Going to the theater is always a crap shot.  But what you’ll get is even less predictable with the shows, often produced on pocket change, that rent space in the theater complex on 42nd Street known as Theatre Row.  That's because lacking the resources of bigger budget shows that can dazzle with high-tech sets, fancy costumes and other diverting stagecraft, all these show can really count on is the play and the players. 

 A couple of weeks ago my husband K and I went there and hit a small jackpot with the final performance of The Glass House, a smart play about art and ambition as refracted through the uneasy relationship between the great modernist architects Ludwig Mies van der Rohe and Philip Johnson. Harris Yulin, as van der Rohe, lead an excellent cast that worked magic on a simple but elegant set.  And it was extra fun for us to see them all float into the West Bank Café for their closing night party while we were having an after-show dinner there.
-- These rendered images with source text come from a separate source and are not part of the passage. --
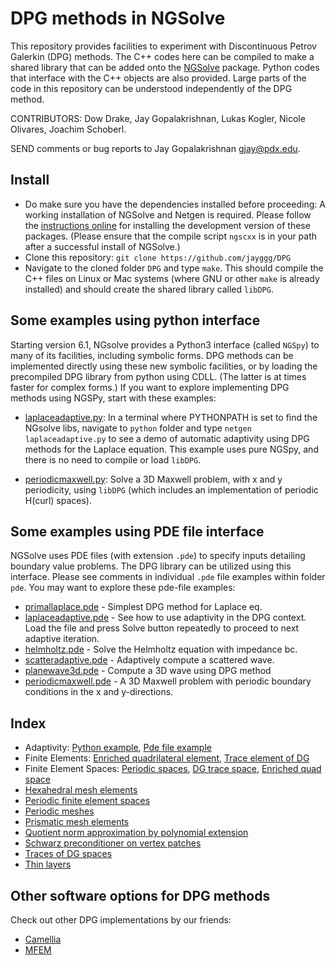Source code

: # DPG methods in NGSolve

This repository provides facilities to experiment with Discontinuous Petrov Galerkin (DPG) methods. The C++ codes here can be compiled to make a  shared library that can be added onto the 
[NGSolve](http://sourceforge.net/projects/ngsolve/) package. Python codes that interface with the C++ objects are also provided.  Large parts of the code in this repository can be understood independently of the DPG method.

CONTRIBUTORS: Dow Drake, Jay Gopalakrishnan, Lukas Kogler, Nicole Olivares, Joachim Schoberl.

SEND comments or bug reports to  Jay Gopalakrishnan <gjay@pdx.edu>.


## Install


- Do make sure you have the dependencies installed before proceeding: A working installation of NGSolve and Netgen is required. Please  follow the [instructions online](https://gitlab.asc.tuwien.ac.at/jschoeberl/ngsolve-docu/wikis/home) for installing the development version of these packages. (Please ensure that the compile script `ngscxx`  is in your path after a successful install of NGSolve.) 
- Clone this repository: `git clone https://github.com/jayggg/DPG`
- Navigate to the cloned folder `DPG` and type `make`. This should compile the C++ files on Linux or  Mac systems (where GNU or other `make` is already installed) and should create the shared library called `libDPG`.

## Some examples using python interface

Starting version 6.1, NGsolve provides a Python3 interface (called `NGSpy`) to many of its facilities, including symbolic forms.  DPG methods can be implemented directly  using these new symbolic facilities, or by loading the precompiled DPG library from python using CDLL. (The latter is at times faster for complex forms.)  If you want to explore implementing DPG methods using NGSPy, start with these examples:

- [laplaceadaptive.py](./python/laplaceadaptive.py): In a terminal where PYTHONPATH is set to find the NGsolve libs, navigate to `python` folder and type `netgen  laplaceadaptive.py` to see a demo of automatic adaptivity using DPG methods for the Laplace equation. This example uses pure NGSpy, and there is no need to compile or load `libDPG`.
  
- [periodicmaxwell.py](./python/periodicmaxwell.py): Solve a 3D Maxwell problem, with x and y periodicity, using `libDPG` (which includes an implementation of periodic H(curl) spaces).

## Some examples using PDE file interface

NGSolve uses PDE files (with extension `.pde`) to specify inputs detailing boundary value problems. The DPG library can be utilized using this interface. 
Please see comments in individual `.pde` file examples  within folder `pde`. You may want to explore these pde-file examples:


- [primallaplace.pde](pde/primallaplace.pde)  -  Simplest DPG method for Laplace eq.
- [laplaceadaptive.pde](pde/laplaceadaptive.pde) - See how to use adaptivity in the DPG
context. Load the file and press Solve button repeatedly to proceed to
next adaptive iteration.
- [helmholtz.pde](pde/helmholtz.pde) - Solve the Helmholtz equation with impedance bc.
- [scatteradaptive.pde](pde/scatteradaptive.pde) - Adaptively compute a scattered wave.
- [planewave3d.pde](pde/planewave3d.pde) - Compute a 3D wave using DPG method
- [periodicmaxwell.pde](pde/periodicmaxwell.pde) - A 3D Maxwell problem with periodic boundary conditions in the x and y-directions.

## Index 

- Adaptivity: [Python example](./python/laplaceadaptive.py), [Pde file example](pde/laplaceadaptive.pde)
- Finite Elements:  [Enriched quadrilateral element](spaces/l2quadplusfe.cpp), [Trace element of DG](spaces/l2trace.cpp)
- Finite Element Spaces: [Periodic spaces](web/periodic.md), [DG trace space](spaces/l2trace.cpp), [Enriched quad space](spaces/l2quadpluspace.cpp)
- [Hexahedral mesh elements](web/prismhex.md) 
- [Periodic finite element spaces](web/periodic.md) 
- [Periodic meshes](web/periodic.md) 
- [Prismatic mesh elements](web/prismhex.md) 
- [Quotient norm approximation by polynomial extension](misc/fluxerr.cpp)
- [Schwarz preconditioner on vertex patches](misc/vertexschwarz.cpp)
- [Traces of DG spaces](spaces/l2trace.cpp)
- [Thin layers](web/prismhex.md) 


## Other software options for DPG methods 

Check out other DPG implementations by our friends:

- [Camellia](https://github.com/CamelliaDPG/Camellia)
- [MFEM](https://github.com/mfem/mfem/blob/master/examples/ex8p.cpp)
A few days later, however, I rolled snake eyes when I saw another show at Theatre Row that was so poorly done that I did something I almost never do:  I left at intermission.  And then, this week, my friend Jesse and I drew another shaky hand when we went to the opening night performance of Family Dinner, a domestic drama that is playing in the Row's Beckett Theatre space through July 3.

Family Dinner focuses on the archetypal Wells family, whose members include a hard-drinking and domineering dad, his repressed wife and their three kids—a nerdy but sensitive older son, an overindulged athlete and a precocious daughter.  The play opens in 1963, months before the Kennedy assassination, and the second act revisits the Wells in 2002, a few months after the 9/11 attacks.

The challenge, of course, is that the disintegration of the white-bread American family and the lingering aftershocks of the upheavals of the ‘60s are now oft-told tales.  So if you’re going to tell them again, you really need to come up with some fresh insights or to burrow deeper into the emotional resonance of that time.  Alas, playwright Michele Willens does neither. Her Family Dinner is composed entirely of leftovers from the families-drive-each-other-crazy-but-love-one-another-anyway buffet.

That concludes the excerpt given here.